TASK GOAL: Exact reproduction of every entry is required.

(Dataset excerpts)
=== Section Start ===

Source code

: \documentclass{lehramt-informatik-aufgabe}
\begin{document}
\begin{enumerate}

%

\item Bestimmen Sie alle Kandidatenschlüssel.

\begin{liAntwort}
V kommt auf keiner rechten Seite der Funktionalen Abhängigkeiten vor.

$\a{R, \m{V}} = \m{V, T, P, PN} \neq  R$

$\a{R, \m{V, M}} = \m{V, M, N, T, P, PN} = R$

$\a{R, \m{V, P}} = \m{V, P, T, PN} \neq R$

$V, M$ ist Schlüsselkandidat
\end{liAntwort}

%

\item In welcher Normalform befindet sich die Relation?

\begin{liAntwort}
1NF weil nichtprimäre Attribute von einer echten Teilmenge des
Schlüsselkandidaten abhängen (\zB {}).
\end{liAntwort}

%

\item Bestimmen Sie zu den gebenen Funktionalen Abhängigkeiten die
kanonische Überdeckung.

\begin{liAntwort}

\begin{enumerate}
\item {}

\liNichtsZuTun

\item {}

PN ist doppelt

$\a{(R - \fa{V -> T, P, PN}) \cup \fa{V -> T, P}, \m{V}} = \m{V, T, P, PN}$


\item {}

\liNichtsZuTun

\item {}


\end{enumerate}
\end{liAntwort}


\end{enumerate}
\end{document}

=== Section End ===

ANSWER TO THIS TASK:
Source code

: \documentclass{lehramt-informatik-aufgabe}
\begin{document}
\begin{enumerate}

%

\item Bestimmen Sie alle Kandidatenschlüssel.

\begin{liAntwort}
V kommt auf keiner rechten Seite der Funktionalen Abhängigkeiten vor.

$\a{R, \m{V}} = \m{V, T, P, PN} \neq  R$

$\a{R, \m{V, M}} = \m{V, M, N, T, P, PN} = R$

$\a{R, \m{V, P}} = \m{V, P, T, PN} \neq R$

$V, M$ ist Schlüsselkandidat
\end{liAntwort}

%

\item In welcher Normalform befindet sich die Relation?

\begin{liAntwort}
1NF weil nichtprimäre Attribute von einer echten Teilmenge des
Schlüsselkandidaten abhängen (\zB {}).
\end{liAntwort}

%

\item Bestimmen Sie zu den gebenen Funktionalen Abhängigkeiten die
kanonische Überdeckung.

\begin{liAntwort}

\begin{enumerate}
\item {}

\liNichtsZuTun

\item {}

PN ist doppelt

$\a{(R - \fa{V -> T, P, PN}) \cup \fa{V -> T, P}, \m{V}} = \m{V, T, P, PN}$


\item {}

\liNichtsZuTun

\item {}


\end{enumerate}
\end{liAntwort}


\end{enumerate}
\end{document}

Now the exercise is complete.